*** GIVEN ENTRIES ***

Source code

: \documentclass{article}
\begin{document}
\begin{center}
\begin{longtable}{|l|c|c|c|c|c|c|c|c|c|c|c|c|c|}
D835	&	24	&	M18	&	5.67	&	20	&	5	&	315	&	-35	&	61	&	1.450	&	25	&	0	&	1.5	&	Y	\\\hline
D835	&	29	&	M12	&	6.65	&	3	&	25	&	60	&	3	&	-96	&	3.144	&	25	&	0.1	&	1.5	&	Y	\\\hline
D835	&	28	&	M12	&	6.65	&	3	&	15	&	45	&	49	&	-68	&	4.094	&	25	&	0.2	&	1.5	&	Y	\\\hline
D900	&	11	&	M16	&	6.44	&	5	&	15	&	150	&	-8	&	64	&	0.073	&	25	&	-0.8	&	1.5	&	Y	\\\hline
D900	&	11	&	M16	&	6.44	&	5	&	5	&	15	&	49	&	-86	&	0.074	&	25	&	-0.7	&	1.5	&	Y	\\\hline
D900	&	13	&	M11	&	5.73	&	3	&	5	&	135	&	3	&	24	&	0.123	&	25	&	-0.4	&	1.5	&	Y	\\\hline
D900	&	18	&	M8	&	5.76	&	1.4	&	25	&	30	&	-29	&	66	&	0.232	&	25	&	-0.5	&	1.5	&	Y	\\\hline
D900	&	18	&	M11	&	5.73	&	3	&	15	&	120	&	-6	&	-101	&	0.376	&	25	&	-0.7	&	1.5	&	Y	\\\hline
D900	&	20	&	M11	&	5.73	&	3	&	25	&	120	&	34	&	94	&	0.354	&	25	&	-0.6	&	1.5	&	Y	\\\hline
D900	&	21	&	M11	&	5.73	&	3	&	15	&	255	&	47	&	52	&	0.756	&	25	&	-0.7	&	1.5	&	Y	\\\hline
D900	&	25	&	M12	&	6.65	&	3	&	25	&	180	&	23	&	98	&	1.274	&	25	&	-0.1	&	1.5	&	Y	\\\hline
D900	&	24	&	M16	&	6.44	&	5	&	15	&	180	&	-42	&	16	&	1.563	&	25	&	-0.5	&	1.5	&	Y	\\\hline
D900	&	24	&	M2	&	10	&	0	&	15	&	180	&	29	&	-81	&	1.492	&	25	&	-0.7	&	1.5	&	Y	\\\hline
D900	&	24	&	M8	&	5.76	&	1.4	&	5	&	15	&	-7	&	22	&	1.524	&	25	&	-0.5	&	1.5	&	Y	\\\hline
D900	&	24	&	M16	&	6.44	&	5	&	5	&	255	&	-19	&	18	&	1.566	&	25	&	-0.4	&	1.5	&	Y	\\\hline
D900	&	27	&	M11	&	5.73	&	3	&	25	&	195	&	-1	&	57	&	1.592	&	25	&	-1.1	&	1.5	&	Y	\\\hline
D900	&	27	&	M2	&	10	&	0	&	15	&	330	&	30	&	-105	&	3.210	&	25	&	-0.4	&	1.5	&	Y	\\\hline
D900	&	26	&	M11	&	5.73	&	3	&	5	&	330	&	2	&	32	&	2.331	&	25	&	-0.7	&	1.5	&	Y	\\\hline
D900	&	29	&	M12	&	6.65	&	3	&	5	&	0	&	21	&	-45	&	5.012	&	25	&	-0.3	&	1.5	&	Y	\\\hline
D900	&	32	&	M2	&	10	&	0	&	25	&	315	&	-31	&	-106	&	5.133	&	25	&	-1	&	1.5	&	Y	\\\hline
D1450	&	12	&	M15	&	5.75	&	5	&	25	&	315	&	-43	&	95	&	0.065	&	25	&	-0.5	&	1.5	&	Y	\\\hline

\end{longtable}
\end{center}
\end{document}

*** End of GIVEN ENTRIES ***

Report each line of the material above where the word "begin" appears.

\begin{document}
\begin{center}
\begin{longtable}{|l|c|c|c|c|c|c|c|c|c|c|c|c|c|}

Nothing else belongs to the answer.